Aim of the task »
Here are some records; copy every line that holds the word "Conversione".
Segment Start: Data for review
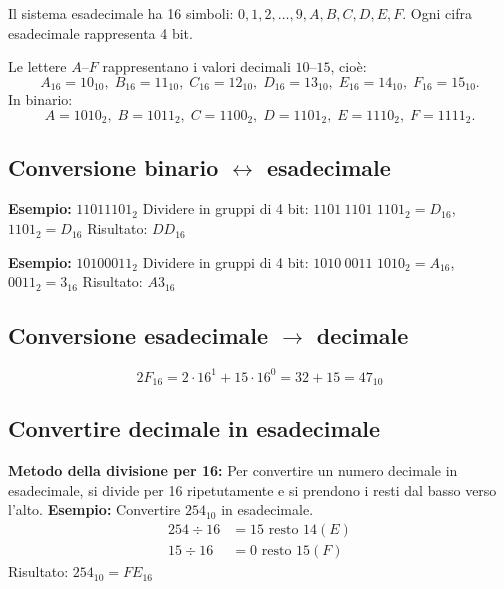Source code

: \documentclass[12pt,a4paper]{article}
\begin{document}
Il sistema esadecimale ha 16 simboli: $0,1,2,\dots,9,A,B,C,D,E,F$.  
Ogni cifra esadecimale rappresenta 4 bit.

Le lettere $A$--$F$ rappresentano i valori decimali $10$--$15$, cioè:
$$A_{16}=10_{10},\; B_{16}=11_{10},\; C_{16}=12_{10},\; D_{16}=13_{10},\; E_{16}=14_{10},\; F_{16}=15_{10}.$$
In binario:
$$A=1010_2,\; B=1011_2,\; C=1100_2,\; D=1101_2,\; E=1110_2,\; F=1111_2.$$

\subsection{Conversione binario \texorpdfstring{$\leftrightarrow$}{<->} esadecimale}

\textbf{Esempio:} $11011101_2$  
Dividere in gruppi di 4 bit: $1101\ 1101$  
$1101_2 = D_{16}$, $1101_2 = D_{16}$  
Risultato: $DD_{16}$

\textbf{Esempio:} $10100011_2$
Dividere in gruppi di 4 bit: $1010\ 0011$  
$1010_2 = A_{16}$, $0011_2 = 3_{16}$  
Risultato: $A3_{16}$

\subsection{Conversione esadecimale \texorpdfstring{$\to$}{->} decimale}

\[
2F_{16} = 2\cdot16^1 + 15\cdot16^0 = 32 + 15 = 47_{10}
\]

\subsection{Convertire decimale in esadecimale}
\textbf{Metodo della divisione per 16:}
Per convertire un numero decimale in esadecimale, si divide
per 16 ripetutamente e si prendono i resti dal basso verso l'alto.
\textbf{Esempio:} Convertire $254_{10}$ in esadecimale.
\begin{align*}
254 \div 16 &= 15 \text{ resto } 14 (E) \\
15 \div 16 &= 0 \text{ resto } 15 (F)
\end{align*}
Risultato: $254_{10} = FE_{16}$
\end{document}
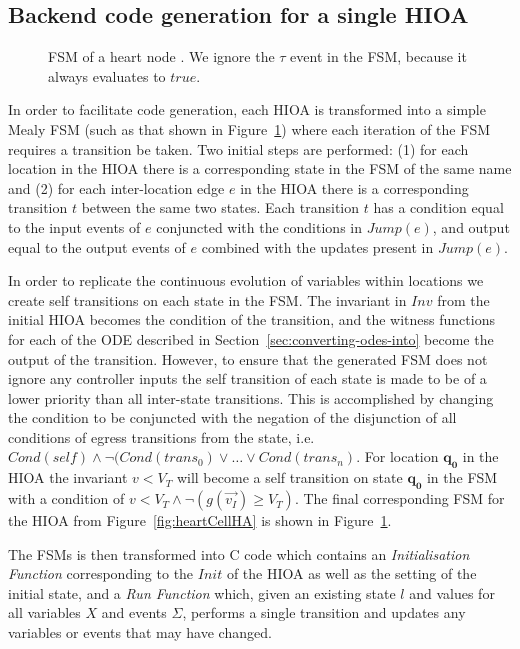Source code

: \subsection{Backend code generation for a single \ac{HIOA}}
\label{sec:backendCodeGeneration}

\begin{figure}
  \centering
  
  \caption{\acf{FSM} of a heart node \label{fig:heartCellFSM}. We ignore
    the $\tau$ event in the \ac{FSM}, because it always evaluates to $true$.}
\end{figure}

In order to facilitate code generation, each \ac{HIOA} is transformed into a 
simple Mealy \ac{FSM} (such as that shown in Figure~\ref{fig:heartCellFSM}) 
where each iteration of the \ac{FSM} requires a transition be taken.  Two 
initial steps are performed: (1) for each location in the \ac{HIOA} there is a 
corresponding state in the \ac{FSM} of the same name and (2) for each 
inter-location edge $e$ in the \ac{HIOA} there is a corresponding transition $t$
between the same two states. Each transition $t$ has a condition equal to the 
input events of $e$ conjuncted with the conditions in $Jump(e)$, and output 
equal to the output events of $e$ combined with the updates present in 
$Jump(e)$.

In order to replicate the continuous evolution of variables within locations we 
create self transitions on each state in the \ac{FSM}. The invariant in $Inv$ 
from the initial \ac{HIOA} becomes the condition of the transition, and the 
witness functions for each of the \acs{ODE} described in 
Section~\ref{sec:converting-odes-into} become the output of the transition. 
However, to ensure that the generated \ac{FSM} does not ignore any controller 
inputs the self transition of each state is made to be of a lower priority 
than all inter-state transitions.  This is accomplished by changing the 
condition to be conjuncted with the negation of the disjunction of all 
conditions of egress transitions from the state, i.e. $Cond(self) \wedge \neg 
(Cond(trans_{0}) \vee \dots \vee Cond(trans_{n})$.  For location $\mathbf{q_0}$ 
in the \ac{HIOA} the invariant $v < V_{T}$ will become a self transition on 
state $\mathbf{q_0}$ in the \ac{FSM} with a condition of $v < V_{T} \wedge \neg 
(g(\vec{v_{I}}) \geq V_{T})$.  The final corresponding \ac{FSM} for the 
\ac{HIOA} from Figure~\ref{fig:heartCellHA} is shown in 
Figure~\ref{fig:heartCellFSM}.

The \acp{FSM} is then transformed into C code which contains an 
\emph{Initialisation Function} corresponding to the $Init$ of the \ac{HIOA} as 
well as the setting of the initial state, and a \emph{Run Function} which, 
given an existing state $l$ and values for all variables $X$ and events 
$\Sigma$, performs a single transition and updates any variables or events that 
may have changed.
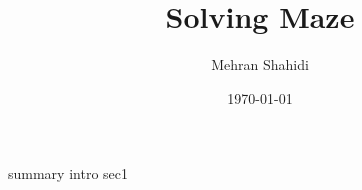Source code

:\documentclass{article}
\title{Solving Maze }
\author{Mehran Shahidi}
\date{\today}
\begin{document}
\maketitle
{}
{summary}
\newpage
\tableofcontents
\newpage
{}
{intro}
{sec1}
\newpage
\end{document}
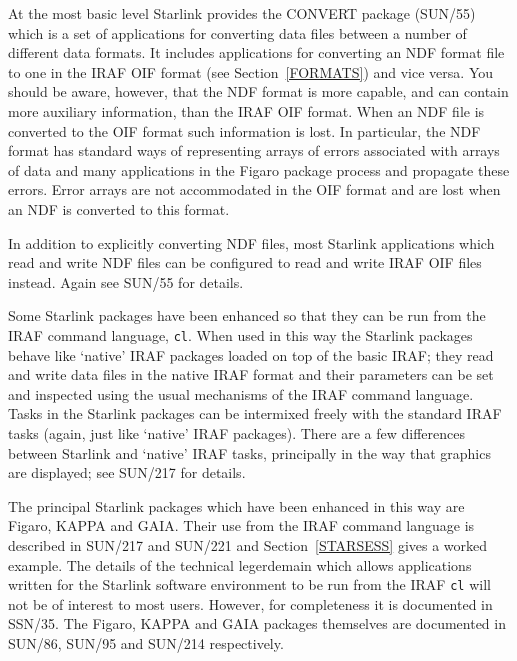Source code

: \documentclass[twoside,11pt]{article}
\newcommand{\xref}[3]{#1}
\begin{document}
At the most basic level Starlink provides the CONVERT package
(\xref{SUN/55}{sun55}{}\cite{SUN55}) which is a set of applications
for converting data files between a number of different data formats.
It includes applications for converting an NDF format file to one in
the IRAF OIF format (see Section~\ref{FORMATS}) and vice versa.  You
should be aware, however, that the NDF format is more capable, and can
contain more auxiliary information, than the IRAF OIF format.  When
an NDF file is converted to the OIF format such information is lost.
In particular, the NDF format has standard ways of representing arrays
of errors associated with arrays of data and many applications in the
Figaro package process and propagate these errors.  Error arrays are
not accommodated in the OIF format and are lost when an NDF is converted
to this format.

In addition to explicitly converting NDF files, most Starlink
applications which read and write NDF files can be configured to
read and write IRAF OIF files instead.  Again see
\xref{SUN/55}{sun55}{}\cite{SUN55} for details.

Some Starlink packages have been enhanced so that they can be run from
the IRAF command language, {\tt cl}.  When used in this way the Starlink
packages behave like `native' IRAF packages loaded on top of the basic
IRAF; they read and write data files in the native IRAF format and their
parameters can be set and inspected using the usual mechanisms of the
IRAF command language.  Tasks in the Starlink packages can be intermixed
freely with the standard IRAF tasks (again, just like `native' IRAF
packages).  There are a few differences between Starlink and `native'
IRAF tasks, principally in the way that graphics are displayed; see
\xref{SUN/217}{sun217}{}\cite{SUN217} for details.

The principal Starlink packages which have been enhanced in this way
are Figaro, KAPPA and GAIA.  Their use from the IRAF command language is
described in \xref{SUN/217}{sun217}{}\cite{SUN217} and
\xref{SUN/221}{sun221}{}\cite{SUN221} and Section~\ref{STARSESS} gives
a worked example.  The details of the technical legerdemain which
allows applications written for the Starlink software environment to
be run from the IRAF {\tt cl} will not be of interest to most users.
However, for completeness it is documented in
\xref{SSN/35}{ssn35}{}\cite{SSN35}.  The Figaro, KAPPA and GAIA packages
themselves are documented in \xref{SUN/86}{sun86}{}\cite{SUN86},
\xref{SUN/95}{sun95}{}\cite{SUN95} and \xref{SUN/214}{sun214}{}\cite{SUN214}
respectively.
\end{document}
Segment End: Data for review
Output of the exercise »
\subsection{Conversione binario \texorpdfstring{$\leftrightarrow$}{<->} esadecimale}
\subsection{Conversione esadecimale \texorpdfstring{$\to$}{->} decimale}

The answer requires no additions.